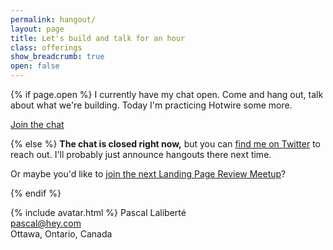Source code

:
 ```yaml
---
permalink: hangout/
layout: page
title: Let's build and talk for an hour
class: offerings
show_breadcrumb: true
open: false
---
```


{% if page.open %}
I currently have my chat open. Come and hang out, talk about what we're building. Today I'm practicing Hotwire some more.

<a href="https://sharpen-page-office-hours.herokuapp.com/" class="cta-btn" target="_blank">Join the chat</a>

{% else %}
**The chat is closed right now,** but you can [find me on Twitter][twitter] to reach out. I'll probably just announce hangouts there next time.

Or maybe you'd like to [join the next Landing Page Review Meetup][review-meetup-signup]?

[review-meetup-signup]: https://buttondown.email/sharpen.page

{% endif %}

{% include avatar.html %} Pascal Laliberté  
[pascal@hey.com](mailto:pascal@hey.com)  
Ottawa, Ontario, Canada

[twitter]: https://twitter.com/pascallaliberte

<script>
setInterval(function() {
  window.location.reload()
}, 1000 * 60) // every minute
</script>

TASK OBJECTIVE
From the line holding "[review-meetup-signup]: https://buttondown.email/sharpen.page" to the last line of the entries above, restate each line exactly; include both ends and omit everything else.

ANSWER FOR THE TASK
[review-meetup-signup]: https://buttondown.email/sharpen.page

{% endif %}

{% include avatar.html %} Pascal Laliberté  
[pascal@hey.com](mailto:pascal@hey.com)  
Ottawa, Ontario, Canada

[twitter]: https://twitter.com/pascallaliberte

<script>
setInterval(function() {
  window.location.reload()
}, 1000 * 60) // every minute
</script>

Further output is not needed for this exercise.